DATA LISTING ▸

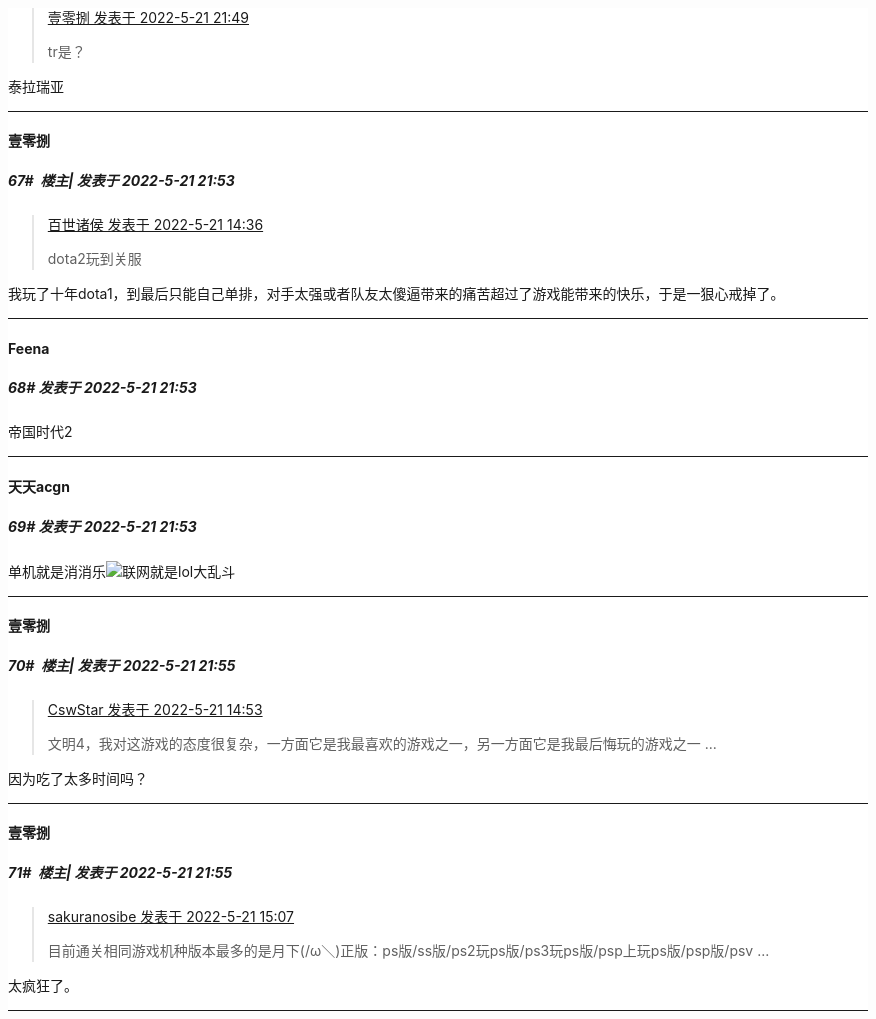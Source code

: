 <blockquote><a href="httphttps://bbs.saraba1st.com/2b/forum.php?mod=redirect&amp;goto=findpost&amp;pid=55936804&amp;ptid=2070658" target="_blank">壹零捌 发表于 2022-5-21 21:49</a>

tr是？</blockquote>
泰拉瑞亚

*****

####  壹零捌  
##### 67#         楼主| 发表于 2022-5-21 21:53

<blockquote><a href="httphttps://bbs.saraba1st.com/2b/forum.php?mod=redirect&amp;goto=findpost&amp;pid=55932139&amp;ptid=2070658" target="_blank">百世诸侯 发表于 2022-5-21 14:36</a>

dota2玩到关服</blockquote>
我玩了十年dota1，到最后只能自己单排，对手太强或者队友太傻逼带来的痛苦超过了游戏能带来的快乐，于是一狠心戒掉了。

*****

####  Feena  
##### 68#       发表于 2022-5-21 21:53

帝国时代2

*****

####  天天acgn  
##### 69#       发表于 2022-5-21 21:53

单机就是消消乐<img src="https://static.saraba1st.com/image/smiley/face2017/009.gif" referrerpolicy="no-referrer">联网就是lol大乱斗

*****

####  壹零捌  
##### 70#         楼主| 发表于 2022-5-21 21:55

<blockquote><a href="httphttps://bbs.saraba1st.com/2b/forum.php?mod=redirect&amp;goto=findpost&amp;pid=55932266&amp;ptid=2070658" target="_blank">CswStar 发表于 2022-5-21 14:53</a>

文明4，我对这游戏的态度很复杂，一方面它是我最喜欢的游戏之一，另一方面它是我最后悔玩的游戏之一 ...</blockquote>
因为吃了太多时间吗？

*****

####  壹零捌  
##### 71#         楼主| 发表于 2022-5-21 21:55

<blockquote><a href="httphttps://bbs.saraba1st.com/2b/forum.php?mod=redirect&amp;goto=findpost&amp;pid=55932387&amp;ptid=2070658" target="_blank">sakuranosibe 发表于 2022-5-21 15:07</a>

目前通关相同游戏机种版本最多的是月下(/ω＼)正版：ps版/ss版/ps2玩ps版/ps3玩ps版/psp上玩ps版/psp版/psv ...</blockquote>
太疯狂了。

*****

EXERCISE DETAILS ▸ Every record above should be set down exactly, with the pictures left out.

REPLY ▸
Source code

: <blockquote><a href="httphttps://bbs.saraba1st.com/2b/forum.php?mod=redirect&amp;goto=findpost&amp;pid=55936804&amp;ptid=2070658" target="_blank">壹零捌 发表于 2022-5-21 21:49</a>

tr是？</blockquote>
泰拉瑞亚

*****

####  壹零捌  
##### 67#         楼主| 发表于 2022-5-21 21:53

<blockquote><a href="httphttps://bbs.saraba1st.com/2b/forum.php?mod=redirect&amp;goto=findpost&amp;pid=55932139&amp;ptid=2070658" target="_blank">百世诸侯 发表于 2022-5-21 14:36</a>

dota2玩到关服</blockquote>
我玩了十年dota1，到最后只能自己单排，对手太强或者队友太傻逼带来的痛苦超过了游戏能带来的快乐，于是一狠心戒掉了。

*****

####  Feena  
##### 68#       发表于 2022-5-21 21:53

帝国时代2

*****

####  天天acgn  
##### 69#       发表于 2022-5-21 21:53

单机就是消消乐<img src="https://static.saraba1st.com/image/smiley/face2017/009.gif" referrerpolicy="no-referrer">联网就是lol大乱斗

*****

####  壹零捌  
##### 70#         楼主| 发表于 2022-5-21 21:55

<blockquote><a href="httphttps://bbs.saraba1st.com/2b/forum.php?mod=redirect&amp;goto=findpost&amp;pid=55932266&amp;ptid=2070658" target="_blank">CswStar 发表于 2022-5-21 14:53</a>

文明4，我对这游戏的态度很复杂，一方面它是我最喜欢的游戏之一，另一方面它是我最后悔玩的游戏之一 ...</blockquote>
因为吃了太多时间吗？

*****

####  壹零捌  
##### 71#         楼主| 发表于 2022-5-21 21:55

<blockquote><a href="httphttps://bbs.saraba1st.com/2b/forum.php?mod=redirect&amp;goto=findpost&amp;pid=55932387&amp;ptid=2070658" target="_blank">sakuranosibe 发表于 2022-5-21 15:07</a>

目前通关相同游戏机种版本最多的是月下(/ω＼)正版：ps版/ss版/ps2玩ps版/ps3玩ps版/psp上玩ps版/psp版/psv ...</blockquote>
太疯狂了。

*****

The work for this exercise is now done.